PROBLEM REQUIREMENTS :: Before you return the entries below, strip out the pictures and keep all else exact.

[Collected data]

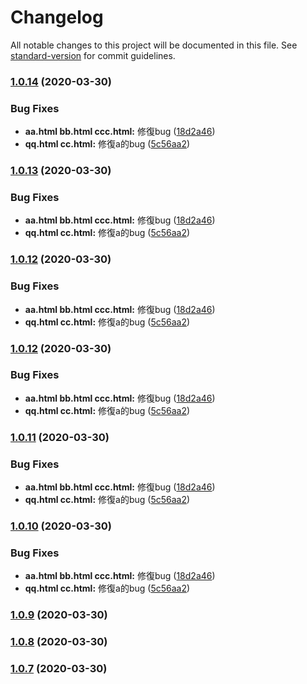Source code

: # Changelog

All notable changes to this project will be documented in this file. See [standard-version](https://github.com/conventional-changelog/standard-version) for commit guidelines.

### [1.0.14](https://github.com/qinyuanqiblog/wheel/compare/v1.0.2...v1.0.14) (2020-03-30)


### Bug Fixes

* **aa.html  bb.html  ccc.html:** 修復bug ([18d2a46](https://github.com/qinyuanqiblog/wheel/commit/18d2a4645709fd0c30596791197127a77b6e4a13))
* **qq.html cc.html:** 修復a的bug ([5c56aa2](https://github.com/qinyuanqiblog/wheel/commit/5c56aa248739a10d854f7d16c82ca2a257099967))

### [1.0.13](https://github.com/qinyuanqiblog/wheel/compare/v1.0.2...v1.0.13) (2020-03-30)


### Bug Fixes

* **aa.html  bb.html  ccc.html:** 修復bug ([18d2a46](https://github.com/qinyuanqiblog/wheel/commit/18d2a4645709fd0c30596791197127a77b6e4a13))
* **qq.html cc.html:** 修復a的bug ([5c56aa2](https://github.com/qinyuanqiblog/wheel/commit/5c56aa248739a10d854f7d16c82ca2a257099967))

### [1.0.12](https://github.com/qinyuanqiblog/wheel/compare/v1.0.2...v1.0.12) (2020-03-30)


### Bug Fixes

* **aa.html  bb.html  ccc.html:** 修復bug ([18d2a46](https://github.com/qinyuanqiblog/wheel/commit/18d2a4645709fd0c30596791197127a77b6e4a13))
* **qq.html cc.html:** 修復a的bug ([5c56aa2](https://github.com/qinyuanqiblog/wheel/commit/5c56aa248739a10d854f7d16c82ca2a257099967))

### [1.0.12](https://github.com/qinyuanqiblog/wheel/compare/v1.0.2...v1.0.12) (2020-03-30)


### Bug Fixes

* **aa.html  bb.html  ccc.html:** 修復bug ([18d2a46](https://github.com/qinyuanqiblog/wheel/commit/18d2a4645709fd0c30596791197127a77b6e4a13))
* **qq.html cc.html:** 修復a的bug ([5c56aa2](https://github.com/qinyuanqiblog/wheel/commit/5c56aa248739a10d854f7d16c82ca2a257099967))

### [1.0.11](https://github.com/qinyuanqiblog/wheel/compare/v1.0.2...v1.0.11) (2020-03-30)


### Bug Fixes

* **aa.html  bb.html  ccc.html:** 修復bug ([18d2a46](https://github.com/qinyuanqiblog/wheel/commit/18d2a4645709fd0c30596791197127a77b6e4a13))
* **qq.html cc.html:** 修復a的bug ([5c56aa2](https://github.com/qinyuanqiblog/wheel/commit/5c56aa248739a10d854f7d16c82ca2a257099967))

### [1.0.10](https://github.com/qinyuanqiblog/wheel/compare/v1.0.2...v1.0.10) (2020-03-30)


### Bug Fixes

* **aa.html  bb.html  ccc.html:** 修復bug ([18d2a46](https://github.com/qinyuanqiblog/wheel/commit/18d2a4645709fd0c30596791197127a77b6e4a13))
* **qq.html cc.html:** 修復a的bug ([5c56aa2](https://github.com/qinyuanqiblog/wheel/commit/5c56aa248739a10d854f7d16c82ca2a257099967))

### [1.0.9](https://github.com/qinyuanqiblog/wheel/compare/v1.0.8...v1.0.9) (2020-03-30)

### [1.0.8](https://github.com/qinyuanqiblog/wheel/compare/v1.0.7...v1.0.8) (2020-03-30)

### [1.0.7](https://github.com/qinyuanqiblog/wheel/compare/v1.0.6...v1.0.7) (2020-03-30)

SOLVED EXERCISE ::
Source code

: # Changelog

All notable changes to this project will be documented in this file. See [standard-version](https://github.com/conventional-changelog/standard-version) for commit guidelines.

### [1.0.14](https://github.com/qinyuanqiblog/wheel/compare/v1.0.2...v1.0.14) (2020-03-30)


### Bug Fixes

* **aa.html  bb.html  ccc.html:** 修復bug ([18d2a46](https://github.com/qinyuanqiblog/wheel/commit/18d2a4645709fd0c30596791197127a77b6e4a13))
* **qq.html cc.html:** 修復a的bug ([5c56aa2](https://github.com/qinyuanqiblog/wheel/commit/5c56aa248739a10d854f7d16c82ca2a257099967))

### [1.0.13](https://github.com/qinyuanqiblog/wheel/compare/v1.0.2...v1.0.13) (2020-03-30)


### Bug Fixes

* **aa.html  bb.html  ccc.html:** 修復bug ([18d2a46](https://github.com/qinyuanqiblog/wheel/commit/18d2a4645709fd0c30596791197127a77b6e4a13))
* **qq.html cc.html:** 修復a的bug ([5c56aa2](https://github.com/qinyuanqiblog/wheel/commit/5c56aa248739a10d854f7d16c82ca2a257099967))

### [1.0.12](https://github.com/qinyuanqiblog/wheel/compare/v1.0.2...v1.0.12) (2020-03-30)


### Bug Fixes

* **aa.html  bb.html  ccc.html:** 修復bug ([18d2a46](https://github.com/qinyuanqiblog/wheel/commit/18d2a4645709fd0c30596791197127a77b6e4a13))
* **qq.html cc.html:** 修復a的bug ([5c56aa2](https://github.com/qinyuanqiblog/wheel/commit/5c56aa248739a10d854f7d16c82ca2a257099967))

### [1.0.12](https://github.com/qinyuanqiblog/wheel/compare/v1.0.2...v1.0.12) (2020-03-30)


### Bug Fixes

* **aa.html  bb.html  ccc.html:** 修復bug ([18d2a46](https://github.com/qinyuanqiblog/wheel/commit/18d2a4645709fd0c30596791197127a77b6e4a13))
* **qq.html cc.html:** 修復a的bug ([5c56aa2](https://github.com/qinyuanqiblog/wheel/commit/5c56aa248739a10d854f7d16c82ca2a257099967))

### [1.0.11](https://github.com/qinyuanqiblog/wheel/compare/v1.0.2...v1.0.11) (2020-03-30)


### Bug Fixes

* **aa.html  bb.html  ccc.html:** 修復bug ([18d2a46](https://github.com/qinyuanqiblog/wheel/commit/18d2a4645709fd0c30596791197127a77b6e4a13))
* **qq.html cc.html:** 修復a的bug ([5c56aa2](https://github.com/qinyuanqiblog/wheel/commit/5c56aa248739a10d854f7d16c82ca2a257099967))

### [1.0.10](https://github.com/qinyuanqiblog/wheel/compare/v1.0.2...v1.0.10) (2020-03-30)


### Bug Fixes

* **aa.html  bb.html  ccc.html:** 修復bug ([18d2a46](https://github.com/qinyuanqiblog/wheel/commit/18d2a4645709fd0c30596791197127a77b6e4a13))
* **qq.html cc.html:** 修復a的bug ([5c56aa2](https://github.com/qinyuanqiblog/wheel/commit/5c56aa248739a10d854f7d16c82ca2a257099967))

### [1.0.9](https://github.com/qinyuanqiblog/wheel/compare/v1.0.8...v1.0.9) (2020-03-30)

### [1.0.8](https://github.com/qinyuanqiblog/wheel/compare/v1.0.7...v1.0.8) (2020-03-30)

### [1.0.7](https://github.com/qinyuanqiblog/wheel/compare/v1.0.6...v1.0.7) (2020-03-30)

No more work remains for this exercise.